I’m back! I was in Scotland and Ireland for the first half of July, attending a friend’s wedding in Edinburgh, and then trying to avoid rain for a week in the west of Ireland. I’d hoped to blog from the road, but was too busy with work projects. And I arrived back to lots of freelance work and hot weather before taking off for my annual car camping weekend at Molly Stark S.P. in Vermont so no posts last week either!
In Ireland, I spent a lot of time listening to the radio as I drove the narrow, twisty roads (and tried to remember to stay on the left), and was struck by the amount of angst. (Every radio station seemed to offer the same format: long sections of talk with the occasional song and no consistent musical genre.) There had been a series of stabbings and overdose deaths at a concert in the Phoenix Park in Dublin that weekend and it seemed to bring out a whole wave of worry that went well beyond the immediate issue of a bunch of yahoos getting drunk and high and losing their minds. Coupled with repeated commercials from Ulster Bank (one of the big Irish banks) about a technical screw-up of Titanic proportions, ongoing disputes about the bailout of Irish banks from the EU, and negative reports on economic activity in the country, it was a sobering reminder that the U.S. isn’t alone: most western countries are grappling with serious issues and many are in much worse shape than the U.S.
It’s funny because, to an outsider, Ireland still appears to be a fairly prosperous place. I saw fewer people on the street than here, the public infrastructure is in good shape (certainly better than the U.S.), and the stores seemed crowded. The only real sign of economic distress were the number of partially built and seemingly abandoned houses, plus a lot of “for sale” and “for let” signs.
Listening to WBUR recently and heard the following sentence in a report on a drive-by shooting: “Police are on the lookout for a gray SUV with Rhode Island plates that was seen opening fire on the crowd.” I know that SUVs are bad, but I didn’t realize they were randomly killing people now…
I attended an excellent literary event last Monday night at the Middlesex Lounge in Cambridge (a great venue for such events, by the way). Literary Firsts is a four-times-per-year series that features four readers in fiction, non-fiction, poetry and confessional. All the readers were excellent, particularly Adam Stumacher reading from his recently completed (and hopefully soon-to-be-published as I can’t wait to read the whole thing) novel, A Liar's Opus, which features one of the most compelling characters I’ve heard in quite awhile, and Krysten Hall’s poetry. I also had to admire the honesty and openness of Wendy Stetson, the confessional reader. It’s hard enough to get up in front of a crowd to read, but to give voice to such personal stuff is amazing.

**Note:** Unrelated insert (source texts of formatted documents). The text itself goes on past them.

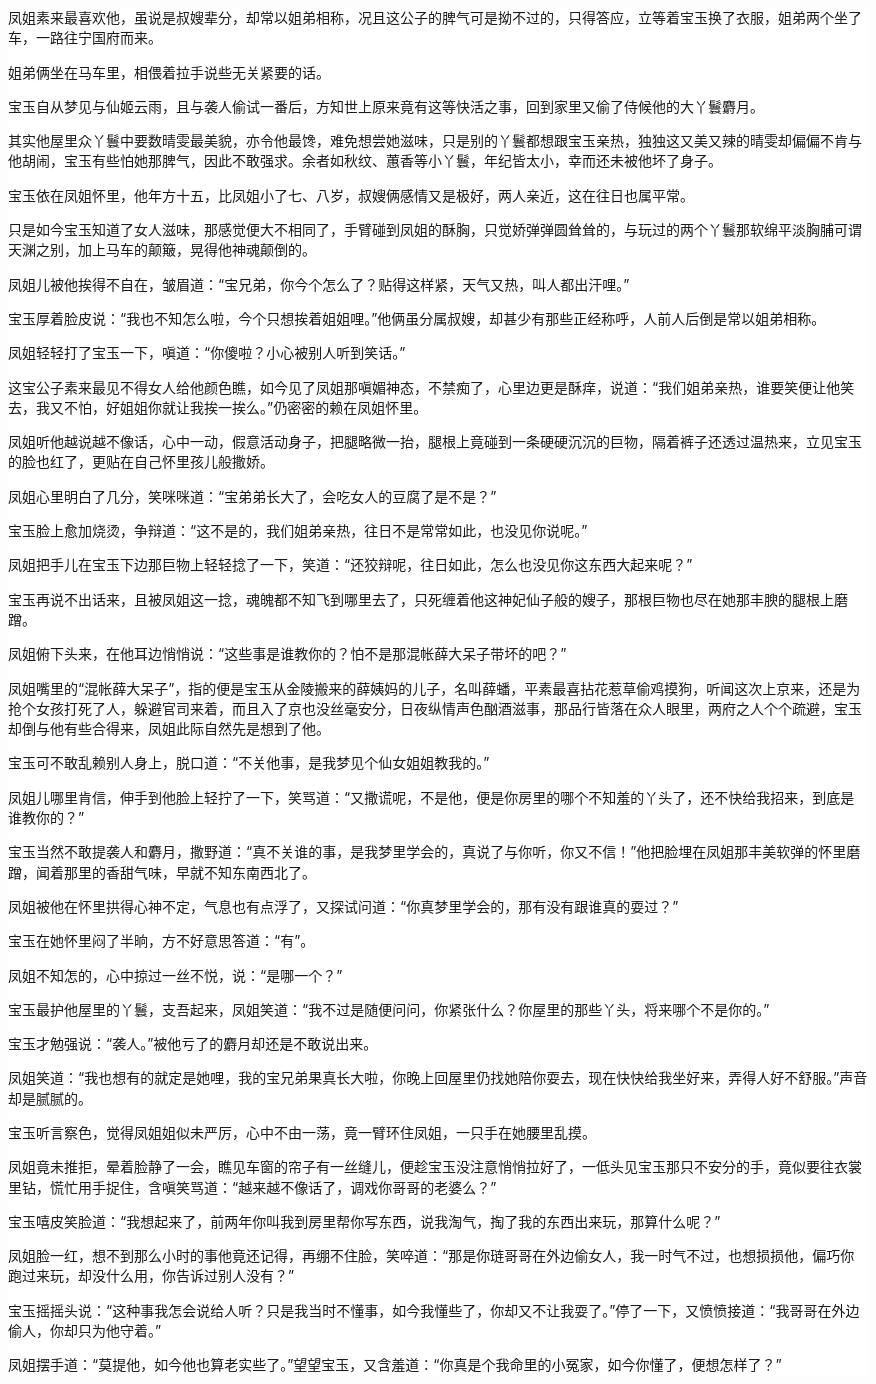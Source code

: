 凤姐素来最喜欢他，虽说是叔嫂辈分，却常以姐弟相称，况且这公子的脾气可是拗不过的，只得答应，立等着宝玉换了衣服，姐弟两个坐了车，一路往宁国府而来。

姐弟俩坐在马车里，相偎着拉手说些无关紧要的话。

宝玉自从梦见与仙姬云雨，且与袭人偷试一番后，方知世上原来竟有这等快活之事，回到家里又偷了侍候他的大丫鬟麝月。

其实他屋里众丫鬟中要数晴雯最美貌，亦令他最馋，难免想尝她滋味，只是别的丫鬟都想跟宝玉亲热，独独这又美又辣的晴雯却偏偏不肯与他胡闹，宝玉有些怕她那脾气，因此不敢强求。余者如秋纹、蕙香等小丫鬟，年纪皆太小，幸而还未被他坏了身子。

宝玉依在凤姐怀里，他年方十五，比凤姐小了七、八岁，叔嫂俩感情又是极好，两人亲近，这在往日也属平常。

只是如今宝玉知道了女人滋味，那感觉便大不相同了，手臂碰到凤姐的酥胸，只觉娇弹弹圆耸耸的，与玩过的两个丫鬟那软绵平淡胸脯可谓天渊之别，加上马车的颠簸，晃得他神魂颠倒的。

凤姐儿被他挨得不自在，皱眉道：“宝兄弟，你今个怎么了？贴得这样紧，天气又热，叫人都出汗哩。”

宝玉厚着脸皮说：“我也不知怎么啦，今个只想挨着姐姐哩。”他俩虽分属叔嫂，却甚少有那些正经称呼，人前人后倒是常以姐弟相称。

凤姐轻轻打了宝玉一下，嗔道：“你傻啦？小心被别人听到笑话。”

这宝公子素来最见不得女人给他颜色瞧，如今见了凤姐那嗔媚神态，不禁痴了，心里边更是酥痒，说道：“我们姐弟亲热，谁要笑便让他笑去，我又不怕，好姐姐你就让我挨一挨么。”仍密密的赖在凤姐怀里。

凤姐听他越说越不像话，心中一动，假意活动身子，把腿略微一抬，腿根上竟碰到一条硬硬沉沉的巨物，隔着裤子还透过温热来，立见宝玉的脸也红了，更贴在自己怀里孩儿般撒娇。

凤姐心里明白了几分，笑咪咪道：“宝弟弟长大了，会吃女人的豆腐了是不是？”

宝玉脸上愈加烧烫，争辩道：“这不是的，我们姐弟亲热，往日不是常常如此，也没见你说呢。”

凤姐把手儿在宝玉下边那巨物上轻轻捻了一下，笑道：“还狡辩呢，往日如此，怎么也没见你这东西大起来呢？”

宝玉再说不出话来，且被凤姐这一捻，魂魄都不知飞到哪里去了，只死缠着他这神妃仙子般的嫂子，那根巨物也尽在她那丰腴的腿根上磨蹭。

凤姐俯下头来，在他耳边悄悄说：“这些事是谁教你的？怕不是那混帐薛大呆子带坏的吧？”

凤姐嘴里的“混帐薛大呆子”，指的便是宝玉从金陵搬来的薛姨妈的儿子，名叫薛蟠，平素最喜拈花惹草偷鸡摸狗，听闻这次上京来，还是为抢个女孩打死了人，躲避官司来着，而且入了京也没丝毫安分，日夜纵情声色酗酒滋事，那品行皆落在众人眼里，两府之人个个疏避，宝玉却倒与他有些合得来，凤姐此际自然先是想到了他。

宝玉可不敢乱赖别人身上，脱口道：“不关他事，是我梦见个仙女姐姐教我的。”

凤姐儿哪里肯信，伸手到他脸上轻拧了一下，笑骂道：“又撒谎呢，不是他，便是你房里的哪个不知羞的丫头了，还不快给我招来，到底是谁教你的？”

宝玉当然不敢提袭人和麝月，撒野道：“真不关谁的事，是我梦里学会的，真说了与你听，你又不信！”他把脸埋在凤姐那丰美软弹的怀里磨蹭，闻着那里的香甜气味，早就不知东南西北了。

凤姐被他在怀里拱得心神不定，气息也有点浮了，又探试问道：“你真梦里学会的，那有没有跟谁真的耍过？”

宝玉在她怀里闷了半晌，方不好意思答道：“有”。

凤姐不知怎的，心中掠过一丝不悦，说：“是哪一个？”

宝玉最护他屋里的丫鬟，支吾起来，凤姐笑道：“我不过是随便问问，你紧张什么？你屋里的那些丫头，将来哪个不是你的。”

宝玉才勉强说：“袭人。”被他亏了的麝月却还是不敢说出来。

凤姐笑道：“我也想有的就定是她哩，我的宝兄弟果真长大啦，你晚上回屋里仍找她陪你耍去，现在快快给我坐好来，弄得人好不舒服。”声音却是腻腻的。

宝玉听言察色，觉得凤姐姐似未严厉，心中不由一荡，竟一臂环住凤姐，一只手在她腰里乱摸。

凤姐竟未推拒，晕着脸静了一会，瞧见车窗的帘子有一丝缝儿，便趁宝玉没注意悄悄拉好了，一低头见宝玉那只不安分的手，竟似要往衣裳里钻，慌忙用手捉住，含嗔笑骂道：“越来越不像话了，调戏你哥哥的老婆么？”

宝玉嘻皮笑脸道：“我想起来了，前两年你叫我到房里帮你写东西，说我淘气，掏了我的东西出来玩，那算什么呢？”

凤姐脸一红，想不到那么小时的事他竟还记得，再绷不住脸，笑啐道：“那是你琏哥哥在外边偷女人，我一时气不过，也想损损他，偏巧你跑过来玩，却没什么用，你告诉过别人没有？”

宝玉摇摇头说：“这种事我怎会说给人听？只是我当时不懂事，如今我懂些了，你却又不让我耍了。”停了一下，又愤愤接道：“我哥哥在外边偷人，你却只为他守着。”

凤姐摆手道：“莫提他，如今他也算老实些了。”望望宝玉，又含羞道：“你真是个我命里的小冤家，如今你懂了，便想怎样了？”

Lots of fun upcoming summer events that we’re considering:
- Lowell Folk Festival – I’ve only attend this once before, back in the late-1990s, but a friend asked about it and we’re thinking of going as it looks like an eclectic and interesting line-up.
- Boston Landmarks Orchestra’s free summer concerts at the Hatch Shell – We’ve gone twice to this orchestra’s collaboration with Boston Lyric Opera and we’re heading there again on Wed., Aug. 8 for a program of Puccini, Wagner, Mozart and Bernstein. Great, relaxing atmosphere!
- Tango by Moonlight – This looks very cool! (Check out some of the pictures online.) The next date we can do it is Thurs., Aug. 30. Let’s hope for good weather!